Opinion
2014-12-24
Abrams, Fensterman, Fensterman, Eisman, Formato, Ferrara & Wolf, LLP, Lake Success, N.Y. (Samuel J. Ferrara and Hilary F. Casper of counsel), for appellant. Jill C. Stone (Glenn S. Koopersmith, Garden City, N.Y., of counsel), for respondent.
Abrams, Fensterman, Fensterman, Eisman, Formato, Ferrara & Wolf, LLP, Lake Success, N.Y. (Samuel J. Ferrara and Hilary F. Casper of counsel), for appellant. Jill C. Stone (Glenn S. Koopersmith, Garden City, N.Y., of counsel), for respondent.
John M. Zenir, Westbury, N.Y., attorney for child.
RUTH C. BALKIN, J.P., JEFFREY A. COHEN, COLLEEN D. DUFFY, and HECTOR D. LaSALLE, JJ.
Appeal from an order of the Family Court, Nassau County (Elaine Jackson Stack, J.H.O.), dated May 15, 2014. The order, insofar as appealed from, denied that branch of the father's petition which was to modify the custody provisions of a stipulation of settlement so as to allow him “to confirm [the child's] enrollment in and ability to attend The Calhoun School prior to the May 31, 2014, deadline.”
ORDERED that the appeal is dismissed as academic, without costs or disbursements.

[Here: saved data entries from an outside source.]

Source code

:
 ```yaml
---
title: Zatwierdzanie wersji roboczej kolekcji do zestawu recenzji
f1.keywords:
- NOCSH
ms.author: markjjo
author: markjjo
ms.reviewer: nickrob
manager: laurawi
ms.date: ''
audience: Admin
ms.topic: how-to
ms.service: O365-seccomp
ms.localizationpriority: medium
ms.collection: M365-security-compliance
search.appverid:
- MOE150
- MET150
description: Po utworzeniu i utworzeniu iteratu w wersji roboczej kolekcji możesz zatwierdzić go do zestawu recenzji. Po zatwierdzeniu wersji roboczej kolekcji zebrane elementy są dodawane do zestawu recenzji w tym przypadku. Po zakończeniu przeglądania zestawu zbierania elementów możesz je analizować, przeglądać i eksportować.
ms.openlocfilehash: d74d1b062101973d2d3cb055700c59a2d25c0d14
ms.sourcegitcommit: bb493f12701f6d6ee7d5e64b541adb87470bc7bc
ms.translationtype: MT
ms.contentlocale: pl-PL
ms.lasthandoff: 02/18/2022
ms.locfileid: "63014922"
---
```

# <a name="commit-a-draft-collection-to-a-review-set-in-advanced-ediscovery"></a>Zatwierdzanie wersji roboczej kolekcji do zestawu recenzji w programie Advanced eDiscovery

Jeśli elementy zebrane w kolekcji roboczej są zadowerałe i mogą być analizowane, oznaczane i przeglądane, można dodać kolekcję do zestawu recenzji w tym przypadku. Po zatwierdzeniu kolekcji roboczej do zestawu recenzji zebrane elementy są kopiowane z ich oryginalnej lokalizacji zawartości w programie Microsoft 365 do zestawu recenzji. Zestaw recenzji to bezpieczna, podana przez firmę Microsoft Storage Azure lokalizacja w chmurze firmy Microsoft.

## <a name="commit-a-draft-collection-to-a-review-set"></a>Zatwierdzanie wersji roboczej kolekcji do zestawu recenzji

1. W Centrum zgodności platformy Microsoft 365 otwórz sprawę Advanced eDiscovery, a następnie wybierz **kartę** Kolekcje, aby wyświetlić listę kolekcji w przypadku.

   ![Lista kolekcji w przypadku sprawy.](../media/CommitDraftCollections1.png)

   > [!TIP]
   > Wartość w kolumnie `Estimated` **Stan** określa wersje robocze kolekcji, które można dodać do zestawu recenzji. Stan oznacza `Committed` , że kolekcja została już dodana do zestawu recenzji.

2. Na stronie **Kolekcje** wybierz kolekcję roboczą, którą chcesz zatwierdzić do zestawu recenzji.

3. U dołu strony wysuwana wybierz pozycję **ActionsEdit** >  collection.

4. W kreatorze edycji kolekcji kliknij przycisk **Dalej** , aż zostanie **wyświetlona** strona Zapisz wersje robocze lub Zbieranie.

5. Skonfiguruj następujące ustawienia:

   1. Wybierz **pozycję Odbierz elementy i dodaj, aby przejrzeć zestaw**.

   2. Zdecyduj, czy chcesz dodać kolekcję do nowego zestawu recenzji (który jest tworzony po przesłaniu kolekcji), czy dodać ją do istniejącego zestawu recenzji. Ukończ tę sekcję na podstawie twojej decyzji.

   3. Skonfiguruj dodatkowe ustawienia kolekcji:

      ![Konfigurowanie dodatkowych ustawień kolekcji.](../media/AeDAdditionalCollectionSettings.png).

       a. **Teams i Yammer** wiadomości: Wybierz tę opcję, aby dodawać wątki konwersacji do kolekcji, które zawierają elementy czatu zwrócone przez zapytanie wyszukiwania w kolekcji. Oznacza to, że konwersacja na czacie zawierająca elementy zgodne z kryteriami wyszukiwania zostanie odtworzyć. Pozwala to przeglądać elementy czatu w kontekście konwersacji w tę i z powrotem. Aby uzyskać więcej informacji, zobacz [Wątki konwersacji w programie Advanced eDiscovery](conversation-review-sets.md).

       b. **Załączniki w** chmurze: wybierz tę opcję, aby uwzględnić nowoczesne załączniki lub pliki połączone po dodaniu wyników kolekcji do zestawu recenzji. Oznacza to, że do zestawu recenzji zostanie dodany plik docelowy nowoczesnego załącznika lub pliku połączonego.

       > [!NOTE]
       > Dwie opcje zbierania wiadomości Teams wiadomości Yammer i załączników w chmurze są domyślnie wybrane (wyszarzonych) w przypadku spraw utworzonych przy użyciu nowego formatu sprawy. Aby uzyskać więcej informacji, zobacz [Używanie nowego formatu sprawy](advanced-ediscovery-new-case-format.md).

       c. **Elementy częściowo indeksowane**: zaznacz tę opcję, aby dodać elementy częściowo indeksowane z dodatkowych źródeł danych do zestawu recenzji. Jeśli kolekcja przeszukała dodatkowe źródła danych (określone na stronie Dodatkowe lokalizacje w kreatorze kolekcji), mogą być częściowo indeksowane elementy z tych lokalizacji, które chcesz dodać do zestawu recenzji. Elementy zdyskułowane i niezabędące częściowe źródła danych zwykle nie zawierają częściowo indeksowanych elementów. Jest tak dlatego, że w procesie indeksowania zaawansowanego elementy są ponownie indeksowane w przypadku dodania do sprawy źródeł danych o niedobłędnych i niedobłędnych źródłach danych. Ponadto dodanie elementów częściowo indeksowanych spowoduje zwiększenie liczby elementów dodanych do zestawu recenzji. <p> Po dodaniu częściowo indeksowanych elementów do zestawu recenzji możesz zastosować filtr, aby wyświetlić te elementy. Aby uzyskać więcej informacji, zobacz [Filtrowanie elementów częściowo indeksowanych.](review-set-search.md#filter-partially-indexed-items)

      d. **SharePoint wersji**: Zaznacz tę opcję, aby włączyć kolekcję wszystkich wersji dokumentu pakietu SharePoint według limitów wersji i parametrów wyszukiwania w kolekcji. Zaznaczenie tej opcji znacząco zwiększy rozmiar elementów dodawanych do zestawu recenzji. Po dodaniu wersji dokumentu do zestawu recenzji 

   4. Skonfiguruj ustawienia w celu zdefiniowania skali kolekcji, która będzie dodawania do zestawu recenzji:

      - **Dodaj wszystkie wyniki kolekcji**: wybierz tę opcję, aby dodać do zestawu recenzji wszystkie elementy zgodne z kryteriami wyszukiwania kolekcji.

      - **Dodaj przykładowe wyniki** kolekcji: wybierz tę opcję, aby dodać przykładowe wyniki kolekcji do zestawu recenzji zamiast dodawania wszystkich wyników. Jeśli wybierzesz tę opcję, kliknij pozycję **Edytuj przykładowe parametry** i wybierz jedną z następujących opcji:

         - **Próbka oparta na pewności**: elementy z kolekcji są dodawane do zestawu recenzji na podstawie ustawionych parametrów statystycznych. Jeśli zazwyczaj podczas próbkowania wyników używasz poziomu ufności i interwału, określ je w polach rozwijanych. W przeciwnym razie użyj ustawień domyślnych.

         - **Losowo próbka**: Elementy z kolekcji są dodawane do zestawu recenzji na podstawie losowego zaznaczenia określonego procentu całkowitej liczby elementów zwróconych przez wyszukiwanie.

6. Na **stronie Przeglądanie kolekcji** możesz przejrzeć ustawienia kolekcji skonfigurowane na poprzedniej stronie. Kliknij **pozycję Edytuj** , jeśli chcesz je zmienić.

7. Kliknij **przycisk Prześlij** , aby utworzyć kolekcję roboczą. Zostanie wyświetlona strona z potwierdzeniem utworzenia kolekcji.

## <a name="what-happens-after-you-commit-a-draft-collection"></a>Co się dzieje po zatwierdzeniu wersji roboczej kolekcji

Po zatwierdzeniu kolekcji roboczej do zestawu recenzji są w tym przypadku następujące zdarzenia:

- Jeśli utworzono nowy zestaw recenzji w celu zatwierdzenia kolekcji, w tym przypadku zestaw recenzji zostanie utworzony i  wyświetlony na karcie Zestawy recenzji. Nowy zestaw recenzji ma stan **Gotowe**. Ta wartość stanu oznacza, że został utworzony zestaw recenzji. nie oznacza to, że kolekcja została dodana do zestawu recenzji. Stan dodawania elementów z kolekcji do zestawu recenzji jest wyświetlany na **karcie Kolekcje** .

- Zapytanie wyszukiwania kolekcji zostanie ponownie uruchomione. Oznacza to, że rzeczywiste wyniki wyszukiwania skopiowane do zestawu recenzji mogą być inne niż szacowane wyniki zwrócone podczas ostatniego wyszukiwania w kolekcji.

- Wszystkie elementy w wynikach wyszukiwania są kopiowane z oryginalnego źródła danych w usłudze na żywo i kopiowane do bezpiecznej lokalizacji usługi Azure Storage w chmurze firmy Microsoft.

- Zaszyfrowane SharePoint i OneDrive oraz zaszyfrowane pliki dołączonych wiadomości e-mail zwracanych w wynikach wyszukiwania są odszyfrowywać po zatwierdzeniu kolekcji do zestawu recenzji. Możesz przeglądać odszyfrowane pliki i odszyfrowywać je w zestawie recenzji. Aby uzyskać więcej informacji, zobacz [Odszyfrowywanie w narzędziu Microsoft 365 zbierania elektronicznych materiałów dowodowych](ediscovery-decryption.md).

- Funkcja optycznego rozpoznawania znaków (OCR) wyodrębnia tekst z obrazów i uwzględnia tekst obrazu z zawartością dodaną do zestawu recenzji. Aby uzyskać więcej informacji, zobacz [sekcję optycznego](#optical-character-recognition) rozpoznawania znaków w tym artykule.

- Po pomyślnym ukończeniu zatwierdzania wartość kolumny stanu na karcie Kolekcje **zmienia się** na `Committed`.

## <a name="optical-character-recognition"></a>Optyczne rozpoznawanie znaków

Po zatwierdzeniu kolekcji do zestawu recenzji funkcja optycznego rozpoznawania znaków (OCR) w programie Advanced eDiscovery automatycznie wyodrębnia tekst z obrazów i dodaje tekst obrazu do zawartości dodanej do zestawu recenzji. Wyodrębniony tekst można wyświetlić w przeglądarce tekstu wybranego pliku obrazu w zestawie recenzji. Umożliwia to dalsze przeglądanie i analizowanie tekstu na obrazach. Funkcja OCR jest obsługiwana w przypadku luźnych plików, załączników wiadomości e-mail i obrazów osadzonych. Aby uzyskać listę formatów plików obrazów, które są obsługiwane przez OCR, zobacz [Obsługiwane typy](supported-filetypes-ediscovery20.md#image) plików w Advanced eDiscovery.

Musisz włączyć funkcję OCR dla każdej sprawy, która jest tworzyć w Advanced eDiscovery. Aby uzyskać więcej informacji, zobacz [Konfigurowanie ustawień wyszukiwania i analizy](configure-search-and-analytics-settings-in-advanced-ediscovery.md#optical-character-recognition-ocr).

Generally, courts may not consider “questions which, although once live, have become moot by passage of time or change in circumstances” ( Matter of Hearst Corp. v. Clyne, 50 N.Y.2d 707, 714, 431 N.Y.S.2d 400, 409 N.E.2d 876; see Saratoga County Chamber of Commerce v. Pataki, 100 N.Y.2d 801, 810–811, 766 N.Y.S.2d 654, 798 N.E.2d 1047). Here, the father sought to confirm the child's enrollment in and ability to attend The Calhoun School for the 2014–2015 school year prior to that school's May 31, 2014, deadline for enrollment. The father did not make any arguments regarding the child's enrollment in The Calhoun School beyond the 2014–2015 school year. Inasmuch as the deadline for the child's enrollment in the subject high school was May 31, 2014, and that deadline has long since passed, the issues raised on this appeal have been rendered academic. Moreover, this case does not warrant invocation of the exception to the mootness doctrine ( see Matter of Hearst Corp. v. Clyne, 50 N.Y.2d at 714–715, 431 N.Y.S.2d 400, 409 N.E.2d 876; Saratoga County Chamber of Commerce v. Pataki, 100 N.Y.2d at 810–811, 766 N.Y.S.2d 654, 798 N.E.2d 1047). Accordingly, we dismiss the appeal.